Bu mücadele bütün bu özellikleriyle bize de, herkese de örnek olmalı.
Geride bıraktığımız 25 Kasım döneminde bu saydığımız özelliklerin önemini bir kez daha anladık.
Şiddetle Uluslararası Mücadele Günü vesilesi ile başta kadın cinayetleri olmak üzere artan erkek şiddeti bu yılda yine toplumun gündemine geldi. Şiddet neden artıyor, ne durumdayız, çözüm nedir? sorularıyla yıl boyunca bu ağır sorunu görmezden gelen hükümet yetkilileri bile muhatap olmak zorunda kaldı. Birbirinden farklı dünya görüşlerinden kadınlar, kurumlar, her biri kendi çapında bir işler yaptı, şiddeti kınadı, kuşkusuz bunlar iyi de oldu.
Ancak yine bu sene kadınların yaşadığı şiddeti anlamak ve açıklamak konusunda, gerek iktidar, gerek muhalefet içinde bir yandan ilerleme kaydedilirken bir yandan da kadınların şiddeti başka bir özgüllükte yaşadığını görünmez kılacak yeni bazı klişeler de oluşmaya başladı.
Şöyle ki; ağır hak ihlalleri yaşadığımız ve şiddetin her türünün arttığı bir dönemde yaşıyor olduğumuzdan sanırım, bu yıl daha hiç duymadığım kadar “kadına şiddet var ama her canlıya şiddet var, şiddet herkesi vuruyor” sözünü duydum.
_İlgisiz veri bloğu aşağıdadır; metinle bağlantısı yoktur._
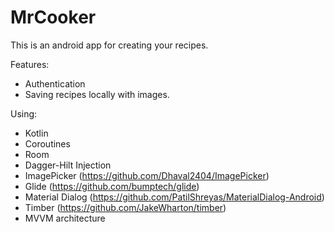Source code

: # MrCooker

This is an android app for creating your recipes.

Features:
   - Authentication
   - Saving recipes locally with images.

Using:
   - Kotlin
   - Coroutines
   - Room
   - Dagger-Hilt Injection
   - ImagePicker (https://github.com/Dhaval2404/ImagePicker)
   - Glide (https://github.com/bumptech/glide)
   - Material Dialog (https://github.com/PatilShreyas/MaterialDialog-Android)
   - Timber (https://github.com/JakeWharton/timber)
   - MVVM architecture
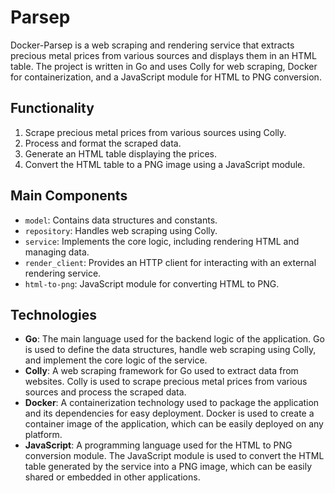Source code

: 
# Parsep

Docker-Parsep is a web scraping and rendering service that extracts precious metal prices from various sources and displays them in an HTML table. The project is written in Go and uses Colly for web scraping, Docker for containerization, and a JavaScript module for HTML to PNG conversion.

## Functionality

1. Scrape precious metal prices from various sources using Colly.
2. Process and format the scraped data.
3. Generate an HTML table displaying the prices.
4. Convert the HTML table to a PNG image using a JavaScript module.

## Main Components

- `model`: Contains data structures and constants.
- `repository`: Handles web scraping using Colly.
- `service`: Implements the core logic, including rendering HTML and managing data.
- `render_client`: Provides an HTTP client for interacting with an external rendering service.
- `html-to-png`: JavaScript module for converting HTML to PNG.

## Technologies


-   **Go**: The main language used for the backend logic of the application. Go is used to define the data structures, handle web scraping using Colly, and implement the core logic of the service.
-   **Colly**: A web scraping framework for Go used to extract data from websites. Colly is used to scrape precious metal prices from various sources and process the scraped data.
-   **Docker**: A containerization technology used to package the application and its dependencies for easy deployment. Docker is used to create a container image of the application, which can be easily deployed on any platform.
-   **JavaScript**: A programming language used for the HTML to PNG conversion module. The JavaScript module is used to convert the HTML table generated by the service into a PNG image, which can be easily shared or embedded in other applications.

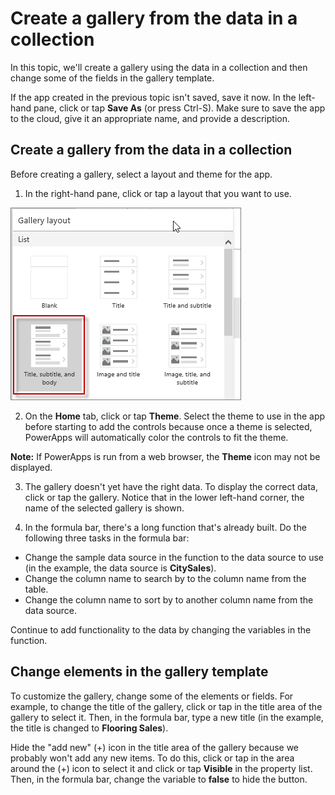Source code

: <properties
   pageTitle="Create a gallery from the data in a collection | Microsoft PowerApps"
   description="Create a gallery from the data in a collection and change some of the fields"
   services=""
   suite="powerapps"
   documentationCenter="na"
   authors="v-subohe"
   manager="anneta"
   editor=""
   tags=""/>

<tags
   ms.service="powerapps"
   ms.devlang="na"
   ms.topic="get-started-article"
   ms.tgt_pltfrm="na"
   ms.workload="na"
   ms.date="05/15/2017"
   ms.author="v-subohe"/>

# Create a gallery from the data in a collection
In this topic, we'll create a gallery using the data in a collection and then change some of the fields in the gallery template.

If the app created in the previous topic isn't saved, save it now. In the left-hand pane, click or tap **Save As** (or press Ctrl-S). Make sure to save the app to the cloud, give it an appropriate name, and provide a description.

## Create a gallery from the data in a collection
Before creating a gallery, select a layout and theme for the app.

1. In the right-hand pane, click or tap a layout that you want to use.

  ![Add layout](./media/learning-create-gallery/add-layout.png)

2. On the **Home** tab, click or tap **Theme**. Select the theme to use in the app before starting to add the controls because once a theme is selected, PowerApps will automatically color the controls to fit the theme.

  **Note:** If PowerApps is run from a web browser, the **Theme** icon may not be displayed.

3. The gallery doesn't yet have the right data. To display the correct data, click or tap the gallery. Notice that in the lower left-hand corner, the name of the selected gallery is shown.

4. In the formula bar, there's a long function that's already built. Do the following three tasks in the formula bar:
  - Change the sample data source in the function to the data source to use (in the example, the data source is **CitySales**).
  - Change the column name to search by to the column name from the table.
  - Change the column name to sort by to another column name from the data source.

  Continue to add functionality to the data by changing the variables in the function.

## Change elements in the gallery template
To customize the gallery, change some of the elements or fields. For example, to change the title of the gallery, click or tap in the title area of the gallery to select it. Then, in the formula bar, type a new title (in the example, the title is changed to **Flooring Sales**).

Hide the "add new" (+) icon in the title area of the gallery because we probably won't add any new items. To do this, click or tap in the area around the (+) icon to select it and click or tap **Visible** in the property list. Then, in the formula bar, change the variable to **false** to hide the button.
<!--(Audrie shows a few other examples for customizing, mostly along the same lines as the previous 2 examples.) -->
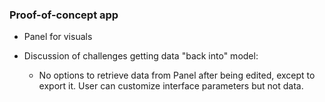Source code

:### Proof-of-concept app

- Panel for visuals

- Discussion of challenges getting data "back into" model:
    - No options to retrieve data from Panel after being edited, except to export it. User can customize interface parameters but not data.
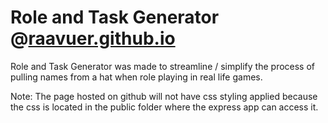 # Role and Task Generator @[raavuer.github.io](https://raavuer.github.io)

Role and Task Generator was made to streamline / simplify the process of pulling names from a hat when role playing in real life games.

Note: The page hosted on github will not have css styling applied because the css is located in the public folder where the express app can access it.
Yanlış anlamayın, bu sözü iktidardan değil, muhalefet içinde ve hatta kadın hareketi içindeki faaliyetlerde, yazılarda gördüm. Bunun devamında ise ya hiçbir çözüm önerisi gelmiyor ya da kadınların dışında ezilen, ayrımcılığa uğrayan bu çok sayıda kategorinin arasındaki “cam duvarlar” kırılırsa sorunların çözüleceği savı geldiği de oluyor. Bu görüş kadar sık duyduğum bir başka şiddet açıklaması da “bu coğrafya”.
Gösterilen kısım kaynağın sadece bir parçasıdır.